WHAT TO PRODUCE:
Return the data that follows, keeping every word and mark unchanged.

--- ENTRIES SUPPLIED Enclosed Below ---

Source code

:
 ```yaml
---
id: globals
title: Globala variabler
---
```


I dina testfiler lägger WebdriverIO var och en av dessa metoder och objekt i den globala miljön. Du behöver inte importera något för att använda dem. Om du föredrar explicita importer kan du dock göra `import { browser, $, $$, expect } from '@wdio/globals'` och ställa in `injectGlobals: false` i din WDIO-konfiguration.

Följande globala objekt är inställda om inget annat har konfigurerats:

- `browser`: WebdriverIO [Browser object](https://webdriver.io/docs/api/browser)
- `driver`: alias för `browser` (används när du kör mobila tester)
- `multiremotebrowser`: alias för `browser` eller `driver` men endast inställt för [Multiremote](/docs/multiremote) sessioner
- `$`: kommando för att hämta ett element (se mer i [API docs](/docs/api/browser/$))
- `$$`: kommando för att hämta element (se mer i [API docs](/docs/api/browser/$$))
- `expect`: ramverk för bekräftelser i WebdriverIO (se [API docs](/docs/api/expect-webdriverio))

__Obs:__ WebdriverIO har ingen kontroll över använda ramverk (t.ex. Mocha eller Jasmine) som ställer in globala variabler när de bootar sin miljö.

--- End of Enclosed ENTRIES SUPPLIED ---

ANSWER BOX:
Source code

:
 ```yaml
---
id: globals
title: Globala variabler
---
```


I dina testfiler lägger WebdriverIO var och en av dessa metoder och objekt i den globala miljön. Du behöver inte importera något för att använda dem. Om du föredrar explicita importer kan du dock göra `import { browser, $, $$, expect } from '@wdio/globals'` och ställa in `injectGlobals: false` i din WDIO-konfiguration.

Följande globala objekt är inställda om inget annat har konfigurerats:

- `browser`: WebdriverIO [Browser object](https://webdriver.io/docs/api/browser)
- `driver`: alias för `browser` (används när du kör mobila tester)
- `multiremotebrowser`: alias för `browser` eller `driver` men endast inställt för [Multiremote](/docs/multiremote) sessioner
- `$`: kommando för att hämta ett element (se mer i [API docs](/docs/api/browser/$))
- `$$`: kommando för att hämta element (se mer i [API docs](/docs/api/browser/$$))
- `expect`: ramverk för bekräftelser i WebdriverIO (se [API docs](/docs/api/expect-webdriverio))

__Obs:__ WebdriverIO har ingen kontroll över använda ramverk (t.ex. Mocha eller Jasmine) som ställer in globala variabler när de bootar sin miljö.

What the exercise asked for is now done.